__Exercise__
Copy out each line in the material below that has the word "xxxx".

__Input for this task__
Content starts

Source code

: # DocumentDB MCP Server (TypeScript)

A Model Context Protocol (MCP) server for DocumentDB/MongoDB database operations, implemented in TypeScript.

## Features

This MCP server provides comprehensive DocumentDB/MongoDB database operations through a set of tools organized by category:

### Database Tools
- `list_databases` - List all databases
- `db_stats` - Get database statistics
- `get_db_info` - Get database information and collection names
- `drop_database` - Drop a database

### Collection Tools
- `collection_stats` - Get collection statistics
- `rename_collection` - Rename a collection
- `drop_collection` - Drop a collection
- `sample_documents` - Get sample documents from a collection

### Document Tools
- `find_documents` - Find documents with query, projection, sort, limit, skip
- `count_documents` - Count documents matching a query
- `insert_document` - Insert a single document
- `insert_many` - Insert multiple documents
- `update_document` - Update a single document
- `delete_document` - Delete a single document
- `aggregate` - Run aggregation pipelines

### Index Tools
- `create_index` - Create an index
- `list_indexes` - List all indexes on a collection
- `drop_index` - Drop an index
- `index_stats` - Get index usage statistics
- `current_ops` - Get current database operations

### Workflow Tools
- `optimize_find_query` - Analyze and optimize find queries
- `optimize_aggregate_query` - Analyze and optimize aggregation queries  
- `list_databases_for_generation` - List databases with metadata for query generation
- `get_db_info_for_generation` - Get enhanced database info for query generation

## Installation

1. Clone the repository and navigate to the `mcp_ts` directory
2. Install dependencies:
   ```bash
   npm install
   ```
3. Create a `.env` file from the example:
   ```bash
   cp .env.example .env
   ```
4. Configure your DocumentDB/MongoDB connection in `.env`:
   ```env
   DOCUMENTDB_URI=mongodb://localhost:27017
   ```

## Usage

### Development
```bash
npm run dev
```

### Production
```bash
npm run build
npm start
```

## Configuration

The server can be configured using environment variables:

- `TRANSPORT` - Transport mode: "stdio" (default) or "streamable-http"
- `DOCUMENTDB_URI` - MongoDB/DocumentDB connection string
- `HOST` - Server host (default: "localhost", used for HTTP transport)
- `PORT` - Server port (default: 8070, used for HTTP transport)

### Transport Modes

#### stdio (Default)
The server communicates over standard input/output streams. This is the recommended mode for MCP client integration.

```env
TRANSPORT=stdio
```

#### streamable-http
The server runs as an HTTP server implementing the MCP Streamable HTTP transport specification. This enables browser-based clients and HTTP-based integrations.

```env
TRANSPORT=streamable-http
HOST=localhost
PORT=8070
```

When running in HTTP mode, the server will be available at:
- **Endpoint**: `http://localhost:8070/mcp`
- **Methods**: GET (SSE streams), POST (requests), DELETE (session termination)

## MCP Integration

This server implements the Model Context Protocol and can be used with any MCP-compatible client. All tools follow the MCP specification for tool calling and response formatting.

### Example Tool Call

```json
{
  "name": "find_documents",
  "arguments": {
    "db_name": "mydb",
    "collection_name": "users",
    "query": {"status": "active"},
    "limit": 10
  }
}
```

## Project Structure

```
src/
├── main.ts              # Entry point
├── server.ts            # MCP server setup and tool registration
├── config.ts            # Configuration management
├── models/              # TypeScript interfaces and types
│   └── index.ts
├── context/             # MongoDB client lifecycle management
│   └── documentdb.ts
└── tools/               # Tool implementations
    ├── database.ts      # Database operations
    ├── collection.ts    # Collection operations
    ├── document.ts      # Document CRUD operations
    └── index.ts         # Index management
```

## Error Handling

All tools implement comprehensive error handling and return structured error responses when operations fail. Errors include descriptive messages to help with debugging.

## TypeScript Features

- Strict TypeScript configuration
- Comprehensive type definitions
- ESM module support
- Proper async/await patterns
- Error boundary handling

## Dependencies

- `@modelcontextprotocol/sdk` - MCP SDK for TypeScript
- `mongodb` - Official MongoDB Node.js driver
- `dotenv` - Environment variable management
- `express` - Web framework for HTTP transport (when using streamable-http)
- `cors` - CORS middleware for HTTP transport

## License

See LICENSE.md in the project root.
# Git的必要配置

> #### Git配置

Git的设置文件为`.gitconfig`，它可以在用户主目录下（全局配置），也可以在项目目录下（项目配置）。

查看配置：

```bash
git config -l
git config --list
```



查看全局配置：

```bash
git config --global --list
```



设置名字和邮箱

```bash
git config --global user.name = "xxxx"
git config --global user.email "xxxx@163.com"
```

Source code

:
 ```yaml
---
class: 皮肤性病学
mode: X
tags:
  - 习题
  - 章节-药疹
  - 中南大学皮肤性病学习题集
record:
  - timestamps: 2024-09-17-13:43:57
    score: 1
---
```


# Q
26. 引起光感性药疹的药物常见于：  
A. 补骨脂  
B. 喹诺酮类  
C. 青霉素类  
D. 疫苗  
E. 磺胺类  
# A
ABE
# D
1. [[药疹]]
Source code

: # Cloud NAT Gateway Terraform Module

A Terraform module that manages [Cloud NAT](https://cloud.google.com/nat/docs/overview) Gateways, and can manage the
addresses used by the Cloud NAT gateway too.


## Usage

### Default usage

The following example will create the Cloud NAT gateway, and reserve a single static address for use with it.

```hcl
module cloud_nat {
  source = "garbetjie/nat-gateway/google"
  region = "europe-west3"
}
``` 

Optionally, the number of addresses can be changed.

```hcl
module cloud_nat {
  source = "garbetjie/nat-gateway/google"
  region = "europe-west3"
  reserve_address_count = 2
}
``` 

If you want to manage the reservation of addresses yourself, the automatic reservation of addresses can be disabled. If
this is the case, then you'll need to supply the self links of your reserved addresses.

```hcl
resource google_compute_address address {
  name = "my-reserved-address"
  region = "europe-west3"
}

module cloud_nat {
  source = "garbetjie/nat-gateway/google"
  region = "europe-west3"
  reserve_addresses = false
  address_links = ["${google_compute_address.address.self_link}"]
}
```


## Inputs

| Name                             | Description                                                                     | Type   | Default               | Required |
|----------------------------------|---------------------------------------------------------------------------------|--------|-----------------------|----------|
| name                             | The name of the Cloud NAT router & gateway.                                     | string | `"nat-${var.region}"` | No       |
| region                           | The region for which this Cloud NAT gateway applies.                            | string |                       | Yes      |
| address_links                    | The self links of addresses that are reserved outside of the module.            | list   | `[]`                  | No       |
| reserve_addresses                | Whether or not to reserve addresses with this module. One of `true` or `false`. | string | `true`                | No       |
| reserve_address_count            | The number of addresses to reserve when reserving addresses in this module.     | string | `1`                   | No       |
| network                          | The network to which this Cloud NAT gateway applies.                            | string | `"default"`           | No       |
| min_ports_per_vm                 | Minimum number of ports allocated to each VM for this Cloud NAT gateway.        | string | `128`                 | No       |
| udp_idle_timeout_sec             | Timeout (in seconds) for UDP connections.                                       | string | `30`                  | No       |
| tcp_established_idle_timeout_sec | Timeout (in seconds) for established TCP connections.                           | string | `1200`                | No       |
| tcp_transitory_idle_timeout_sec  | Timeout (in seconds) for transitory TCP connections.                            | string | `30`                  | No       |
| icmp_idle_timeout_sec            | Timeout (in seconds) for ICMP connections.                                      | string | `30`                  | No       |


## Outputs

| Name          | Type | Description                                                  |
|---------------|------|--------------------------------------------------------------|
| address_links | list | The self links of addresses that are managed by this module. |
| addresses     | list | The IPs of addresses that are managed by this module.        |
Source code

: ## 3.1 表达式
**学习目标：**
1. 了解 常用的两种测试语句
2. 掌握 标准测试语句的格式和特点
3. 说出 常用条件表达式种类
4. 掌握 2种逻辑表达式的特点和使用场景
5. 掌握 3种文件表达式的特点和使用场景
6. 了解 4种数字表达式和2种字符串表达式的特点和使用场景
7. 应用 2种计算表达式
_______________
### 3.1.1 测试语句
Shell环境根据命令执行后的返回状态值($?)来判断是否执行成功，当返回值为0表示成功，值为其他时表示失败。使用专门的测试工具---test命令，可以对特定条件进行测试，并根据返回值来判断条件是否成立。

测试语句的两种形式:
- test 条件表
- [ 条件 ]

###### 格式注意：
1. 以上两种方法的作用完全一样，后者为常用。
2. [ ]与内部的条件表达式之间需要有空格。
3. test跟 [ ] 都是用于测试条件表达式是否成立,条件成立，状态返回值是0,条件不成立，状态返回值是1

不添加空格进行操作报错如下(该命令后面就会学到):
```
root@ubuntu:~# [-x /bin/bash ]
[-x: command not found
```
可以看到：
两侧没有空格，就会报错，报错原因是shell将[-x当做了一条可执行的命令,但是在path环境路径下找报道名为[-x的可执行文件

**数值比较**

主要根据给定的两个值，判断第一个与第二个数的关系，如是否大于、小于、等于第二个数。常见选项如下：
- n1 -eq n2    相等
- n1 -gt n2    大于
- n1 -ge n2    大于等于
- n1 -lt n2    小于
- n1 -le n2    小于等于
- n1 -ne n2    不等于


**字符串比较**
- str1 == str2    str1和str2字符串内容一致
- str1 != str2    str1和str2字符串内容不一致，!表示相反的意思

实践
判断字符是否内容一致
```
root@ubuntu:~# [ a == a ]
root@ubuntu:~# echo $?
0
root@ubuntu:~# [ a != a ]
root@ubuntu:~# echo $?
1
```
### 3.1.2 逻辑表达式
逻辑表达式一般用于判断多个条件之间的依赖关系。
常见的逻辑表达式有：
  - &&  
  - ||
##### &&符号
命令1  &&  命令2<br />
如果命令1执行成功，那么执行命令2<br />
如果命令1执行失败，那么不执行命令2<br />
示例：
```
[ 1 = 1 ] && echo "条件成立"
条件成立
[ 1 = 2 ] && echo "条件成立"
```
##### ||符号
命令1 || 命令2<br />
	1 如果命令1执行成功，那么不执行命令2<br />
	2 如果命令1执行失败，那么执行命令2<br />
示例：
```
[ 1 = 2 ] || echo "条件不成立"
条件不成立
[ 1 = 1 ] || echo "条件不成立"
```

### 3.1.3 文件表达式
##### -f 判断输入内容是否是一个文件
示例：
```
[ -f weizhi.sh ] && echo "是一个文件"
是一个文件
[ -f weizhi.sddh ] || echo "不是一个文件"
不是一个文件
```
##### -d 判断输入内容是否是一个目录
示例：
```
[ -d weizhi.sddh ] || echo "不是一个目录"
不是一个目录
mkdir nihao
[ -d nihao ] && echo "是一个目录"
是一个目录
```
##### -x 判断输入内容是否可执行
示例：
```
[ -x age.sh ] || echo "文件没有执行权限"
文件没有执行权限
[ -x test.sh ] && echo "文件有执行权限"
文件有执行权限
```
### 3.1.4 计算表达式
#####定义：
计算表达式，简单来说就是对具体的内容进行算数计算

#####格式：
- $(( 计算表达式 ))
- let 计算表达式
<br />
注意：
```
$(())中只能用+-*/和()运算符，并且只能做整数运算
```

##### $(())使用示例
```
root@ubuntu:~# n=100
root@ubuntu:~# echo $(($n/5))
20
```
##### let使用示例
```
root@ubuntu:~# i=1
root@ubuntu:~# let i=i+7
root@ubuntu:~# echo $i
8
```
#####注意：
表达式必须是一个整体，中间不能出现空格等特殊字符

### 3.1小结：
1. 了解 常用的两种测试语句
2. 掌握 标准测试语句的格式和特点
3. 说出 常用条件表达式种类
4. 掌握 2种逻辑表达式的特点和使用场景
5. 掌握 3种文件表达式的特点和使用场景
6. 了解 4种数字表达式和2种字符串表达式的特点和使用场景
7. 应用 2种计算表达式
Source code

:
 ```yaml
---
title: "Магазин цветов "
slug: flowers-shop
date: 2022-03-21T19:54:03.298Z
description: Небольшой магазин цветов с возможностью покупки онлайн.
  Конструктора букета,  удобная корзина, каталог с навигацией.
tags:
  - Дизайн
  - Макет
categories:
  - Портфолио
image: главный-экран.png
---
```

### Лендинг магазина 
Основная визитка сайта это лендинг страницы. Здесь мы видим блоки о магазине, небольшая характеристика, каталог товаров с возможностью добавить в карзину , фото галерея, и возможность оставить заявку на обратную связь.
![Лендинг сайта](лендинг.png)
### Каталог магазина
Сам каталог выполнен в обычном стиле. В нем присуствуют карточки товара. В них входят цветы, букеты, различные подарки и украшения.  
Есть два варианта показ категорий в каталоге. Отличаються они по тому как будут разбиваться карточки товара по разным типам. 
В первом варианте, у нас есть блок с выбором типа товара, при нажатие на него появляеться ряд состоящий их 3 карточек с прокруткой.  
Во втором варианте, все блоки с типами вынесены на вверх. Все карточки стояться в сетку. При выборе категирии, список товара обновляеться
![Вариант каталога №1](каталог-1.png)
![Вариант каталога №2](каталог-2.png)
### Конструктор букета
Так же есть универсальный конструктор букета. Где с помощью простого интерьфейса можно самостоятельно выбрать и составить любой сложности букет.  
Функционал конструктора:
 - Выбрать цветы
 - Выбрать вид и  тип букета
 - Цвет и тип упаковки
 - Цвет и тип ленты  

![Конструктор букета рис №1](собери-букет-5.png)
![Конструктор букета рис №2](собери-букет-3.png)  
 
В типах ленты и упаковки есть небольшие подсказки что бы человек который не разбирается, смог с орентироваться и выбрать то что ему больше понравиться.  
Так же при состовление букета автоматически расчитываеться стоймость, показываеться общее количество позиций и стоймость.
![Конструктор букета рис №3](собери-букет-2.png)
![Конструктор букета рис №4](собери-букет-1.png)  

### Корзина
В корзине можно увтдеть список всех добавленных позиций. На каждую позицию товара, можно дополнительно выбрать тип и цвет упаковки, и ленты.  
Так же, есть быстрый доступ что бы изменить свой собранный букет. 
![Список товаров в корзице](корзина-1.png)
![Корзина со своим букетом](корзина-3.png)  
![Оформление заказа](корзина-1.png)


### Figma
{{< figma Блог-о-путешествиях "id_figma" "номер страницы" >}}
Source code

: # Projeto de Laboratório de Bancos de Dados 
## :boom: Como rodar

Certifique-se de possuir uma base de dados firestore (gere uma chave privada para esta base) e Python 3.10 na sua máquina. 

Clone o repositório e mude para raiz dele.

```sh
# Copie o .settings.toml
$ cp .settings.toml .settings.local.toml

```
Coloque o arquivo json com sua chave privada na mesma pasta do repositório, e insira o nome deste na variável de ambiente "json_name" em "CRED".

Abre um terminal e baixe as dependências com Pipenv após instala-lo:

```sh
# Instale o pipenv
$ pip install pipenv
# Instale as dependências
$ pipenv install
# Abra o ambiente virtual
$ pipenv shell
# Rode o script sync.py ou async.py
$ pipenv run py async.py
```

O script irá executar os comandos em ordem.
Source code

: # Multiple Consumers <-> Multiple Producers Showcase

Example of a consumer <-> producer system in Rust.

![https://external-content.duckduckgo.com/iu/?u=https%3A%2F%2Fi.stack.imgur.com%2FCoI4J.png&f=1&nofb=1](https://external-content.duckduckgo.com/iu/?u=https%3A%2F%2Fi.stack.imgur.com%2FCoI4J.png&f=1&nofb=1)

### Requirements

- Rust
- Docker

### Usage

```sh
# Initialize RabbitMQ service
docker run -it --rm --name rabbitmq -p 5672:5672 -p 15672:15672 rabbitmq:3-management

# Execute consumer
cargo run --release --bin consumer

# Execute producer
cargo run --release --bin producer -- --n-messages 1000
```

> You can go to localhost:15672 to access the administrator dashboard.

Content ends

__Answer section__
git config --global user.name = "xxxx"
git config --global user.email "xxxx@163.com"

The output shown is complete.